The Moon in the Radio

These photos of the moon were taken in the radio, using the 20m diameter telescope at Green Bank Observatory (GBO) in West Virginia. The images on the left used Virgo A (VirA) as its source, and the images on the left used the moon as its source (moon source observation credits to Rujula Yete!). The moon was observed using a center frequency of 1395MHz and a horizontal raster map (see Calibration Source Images!). Radio images observe the moon through thermally re-emitted sunlight. We know that we are not observing reflected light because of the wavelength that thermal radiation occurs at. Long wavelength radiation is not obscured by the atmosphere as it would be in the optical, which means we can observe the moon during the day. Because the moon emits thermal emission, we can use radio observations to get the moon’s temperature (see the Temperature of the Moon section below).
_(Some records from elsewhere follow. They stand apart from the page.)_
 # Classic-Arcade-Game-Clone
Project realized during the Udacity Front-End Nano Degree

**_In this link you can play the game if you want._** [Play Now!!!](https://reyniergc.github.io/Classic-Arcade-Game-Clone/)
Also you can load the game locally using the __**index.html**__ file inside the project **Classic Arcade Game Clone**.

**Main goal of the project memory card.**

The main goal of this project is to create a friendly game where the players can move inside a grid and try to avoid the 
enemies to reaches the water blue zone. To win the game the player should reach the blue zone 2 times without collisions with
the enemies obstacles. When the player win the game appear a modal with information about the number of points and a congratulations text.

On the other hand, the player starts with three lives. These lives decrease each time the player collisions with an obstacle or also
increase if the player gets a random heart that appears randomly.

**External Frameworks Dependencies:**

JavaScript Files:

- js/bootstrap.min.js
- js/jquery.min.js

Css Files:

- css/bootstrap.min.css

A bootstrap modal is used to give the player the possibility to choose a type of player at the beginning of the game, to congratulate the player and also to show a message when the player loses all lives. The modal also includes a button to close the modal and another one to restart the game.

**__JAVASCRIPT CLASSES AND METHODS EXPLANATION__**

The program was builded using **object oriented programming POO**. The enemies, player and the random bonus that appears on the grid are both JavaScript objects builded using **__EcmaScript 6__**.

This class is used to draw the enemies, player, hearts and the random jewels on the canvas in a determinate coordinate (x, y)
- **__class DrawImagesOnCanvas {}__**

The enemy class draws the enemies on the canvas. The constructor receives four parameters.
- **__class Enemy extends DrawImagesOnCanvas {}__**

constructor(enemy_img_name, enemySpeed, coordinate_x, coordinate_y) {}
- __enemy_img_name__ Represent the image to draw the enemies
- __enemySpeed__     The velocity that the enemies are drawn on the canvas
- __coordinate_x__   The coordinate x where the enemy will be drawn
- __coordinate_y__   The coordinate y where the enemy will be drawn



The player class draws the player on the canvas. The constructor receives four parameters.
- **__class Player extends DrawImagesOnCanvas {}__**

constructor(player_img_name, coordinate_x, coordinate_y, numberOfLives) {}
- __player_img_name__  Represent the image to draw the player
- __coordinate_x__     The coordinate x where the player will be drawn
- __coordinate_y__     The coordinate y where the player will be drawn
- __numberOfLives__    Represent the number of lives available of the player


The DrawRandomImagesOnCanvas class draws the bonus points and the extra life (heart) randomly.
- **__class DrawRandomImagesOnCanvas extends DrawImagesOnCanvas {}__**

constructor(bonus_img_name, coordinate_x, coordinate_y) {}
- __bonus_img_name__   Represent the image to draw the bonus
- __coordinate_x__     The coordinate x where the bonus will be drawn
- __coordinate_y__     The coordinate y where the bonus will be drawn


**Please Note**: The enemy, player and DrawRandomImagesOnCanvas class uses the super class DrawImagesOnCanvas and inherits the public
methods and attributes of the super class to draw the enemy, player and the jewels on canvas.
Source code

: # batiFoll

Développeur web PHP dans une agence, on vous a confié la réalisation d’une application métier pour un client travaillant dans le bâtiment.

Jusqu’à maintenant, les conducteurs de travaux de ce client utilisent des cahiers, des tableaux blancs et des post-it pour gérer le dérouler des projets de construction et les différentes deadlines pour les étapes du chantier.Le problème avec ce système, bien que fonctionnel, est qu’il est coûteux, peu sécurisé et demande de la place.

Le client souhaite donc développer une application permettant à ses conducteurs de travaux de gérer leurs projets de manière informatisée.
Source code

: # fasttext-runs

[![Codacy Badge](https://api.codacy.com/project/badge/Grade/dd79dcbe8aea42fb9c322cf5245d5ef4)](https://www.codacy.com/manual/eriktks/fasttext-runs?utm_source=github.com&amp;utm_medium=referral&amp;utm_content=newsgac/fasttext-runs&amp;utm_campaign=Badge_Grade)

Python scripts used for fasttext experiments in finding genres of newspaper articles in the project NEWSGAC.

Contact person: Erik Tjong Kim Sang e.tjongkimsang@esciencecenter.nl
Processing and Calibration of Images

The radio images were processed using a sum of our moon observation and Virgo A (VirA) as our calibration observation. The pre-noise and post-noise were interpolated. The image used equatorial coordinates in the RA/DEC coordinate system. Time-delay correction was used, giving us our raw calibration images (images E and F). Radio frequency interference (RFI) was removed using a 2D RFI subtraction scale of 0.35 beam widths. The image before removal of RFI can be seen in the raw image. Airy rings are left in (image H).
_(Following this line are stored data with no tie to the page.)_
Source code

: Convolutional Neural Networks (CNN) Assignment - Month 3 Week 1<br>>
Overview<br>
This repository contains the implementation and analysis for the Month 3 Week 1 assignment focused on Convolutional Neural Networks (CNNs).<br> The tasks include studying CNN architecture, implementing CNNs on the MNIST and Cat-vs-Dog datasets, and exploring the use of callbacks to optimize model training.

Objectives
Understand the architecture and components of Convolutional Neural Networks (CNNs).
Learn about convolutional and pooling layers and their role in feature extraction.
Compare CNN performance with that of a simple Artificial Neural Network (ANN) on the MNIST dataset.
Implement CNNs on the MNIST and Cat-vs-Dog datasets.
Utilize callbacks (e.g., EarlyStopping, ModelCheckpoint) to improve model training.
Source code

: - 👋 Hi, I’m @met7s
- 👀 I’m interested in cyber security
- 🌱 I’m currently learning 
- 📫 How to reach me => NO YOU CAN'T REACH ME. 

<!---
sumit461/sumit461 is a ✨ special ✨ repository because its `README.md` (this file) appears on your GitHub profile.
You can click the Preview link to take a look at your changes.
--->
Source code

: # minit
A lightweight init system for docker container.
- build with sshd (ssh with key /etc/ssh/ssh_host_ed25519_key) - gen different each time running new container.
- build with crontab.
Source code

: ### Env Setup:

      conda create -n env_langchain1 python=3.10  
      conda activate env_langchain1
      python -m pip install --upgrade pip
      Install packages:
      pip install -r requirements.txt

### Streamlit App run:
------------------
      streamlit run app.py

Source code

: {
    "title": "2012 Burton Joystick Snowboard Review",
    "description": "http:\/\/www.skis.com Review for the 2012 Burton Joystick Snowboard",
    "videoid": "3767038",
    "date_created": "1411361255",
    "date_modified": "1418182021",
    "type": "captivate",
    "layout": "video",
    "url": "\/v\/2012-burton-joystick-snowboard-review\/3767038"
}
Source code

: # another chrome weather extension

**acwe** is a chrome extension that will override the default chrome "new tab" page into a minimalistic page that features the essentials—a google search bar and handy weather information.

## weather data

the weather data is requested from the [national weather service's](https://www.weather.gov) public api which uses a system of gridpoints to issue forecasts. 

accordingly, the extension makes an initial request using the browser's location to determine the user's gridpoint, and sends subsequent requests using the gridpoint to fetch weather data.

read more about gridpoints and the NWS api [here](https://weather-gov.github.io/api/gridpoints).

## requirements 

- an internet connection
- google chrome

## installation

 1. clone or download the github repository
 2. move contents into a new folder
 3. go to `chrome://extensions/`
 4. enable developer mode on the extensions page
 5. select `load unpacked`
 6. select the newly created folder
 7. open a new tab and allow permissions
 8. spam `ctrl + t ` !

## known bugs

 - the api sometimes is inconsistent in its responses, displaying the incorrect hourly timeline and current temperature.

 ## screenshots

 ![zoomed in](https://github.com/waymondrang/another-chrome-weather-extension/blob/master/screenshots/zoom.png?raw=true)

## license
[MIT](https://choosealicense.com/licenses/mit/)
The moon was observed on January 13th, 2023 during the waning gibbous phase (66% illumination) and 17th, 2023, during the waning crescent phase (25% illumination). The moon’s flux density (brightness), was calibrated using VirA as a calibration source. VirA has a known flux density of 229.2 Jy, or using aperture photometry, (image G) 1064.245 in noise-source units. The moon was found to have a flux density of 3.833930242 on January 13th, and 4.021630358 VirA units January 17th (credit to myself, Rujula Yete, James Thompson and Todd Austell for these calculations and observations!). Converted to Jansky’s, the moon had a flux density of 878.7368114 on January 13th, which increased to 921.757678Jy by January 17th.

Temperature of the Moon

On the night of the 13th, the distance from earth to the moon was 393548km. On the night of the 17th, the distance from earth to the moon was 369448km. Using this, and the moon’s flux density, we calculated the moon’s temperature to have decreased from 240.58666K to 222.4124K. This tells us the moon’s temperature drops slightly as it wanes. Compared to the pros, we were pretty close. All temperatures fall within the 200-250 range.
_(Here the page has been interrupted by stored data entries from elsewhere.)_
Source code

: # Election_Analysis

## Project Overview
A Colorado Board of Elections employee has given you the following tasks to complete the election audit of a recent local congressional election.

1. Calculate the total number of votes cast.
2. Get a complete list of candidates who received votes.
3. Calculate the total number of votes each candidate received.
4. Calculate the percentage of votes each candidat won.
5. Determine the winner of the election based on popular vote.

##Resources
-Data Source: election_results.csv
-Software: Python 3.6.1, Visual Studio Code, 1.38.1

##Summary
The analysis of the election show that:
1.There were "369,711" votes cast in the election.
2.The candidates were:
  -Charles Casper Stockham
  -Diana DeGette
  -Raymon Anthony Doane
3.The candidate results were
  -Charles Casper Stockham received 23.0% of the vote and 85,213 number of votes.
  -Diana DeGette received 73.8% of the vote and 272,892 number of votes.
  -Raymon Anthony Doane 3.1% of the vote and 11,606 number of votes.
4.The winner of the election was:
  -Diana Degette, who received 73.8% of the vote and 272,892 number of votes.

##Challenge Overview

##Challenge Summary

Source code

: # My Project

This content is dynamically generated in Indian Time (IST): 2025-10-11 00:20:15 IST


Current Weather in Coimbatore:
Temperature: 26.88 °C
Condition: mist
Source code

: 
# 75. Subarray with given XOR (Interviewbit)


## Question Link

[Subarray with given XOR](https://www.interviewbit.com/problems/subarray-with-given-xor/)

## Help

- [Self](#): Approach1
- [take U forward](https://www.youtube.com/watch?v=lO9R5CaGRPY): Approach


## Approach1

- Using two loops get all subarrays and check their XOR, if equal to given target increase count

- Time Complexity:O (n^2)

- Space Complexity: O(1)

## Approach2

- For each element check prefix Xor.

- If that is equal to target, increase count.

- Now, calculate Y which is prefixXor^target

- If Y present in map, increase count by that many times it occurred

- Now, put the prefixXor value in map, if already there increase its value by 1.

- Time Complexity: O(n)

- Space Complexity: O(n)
https://portia.astrophysik.uni-kiel.de/~koeppen/JS/LunarTemps.html

Preliminary Calibrations

The first of the preliminary calibration images (provided by GBO) labelled calibration amplitude is a plot of brightness over time. The GBO 20m telescope uses two, oppositely polarized channels. The next image, calibrated on-source spectrum, is the brightness of the oppositely polarized channels plotted against frequency. The blip near 1420MHz is the astronomical emission line for cold hydrogen.

The bottom two calibration images, YY1 FITS and XX2 FITS, are our preliminary radio images.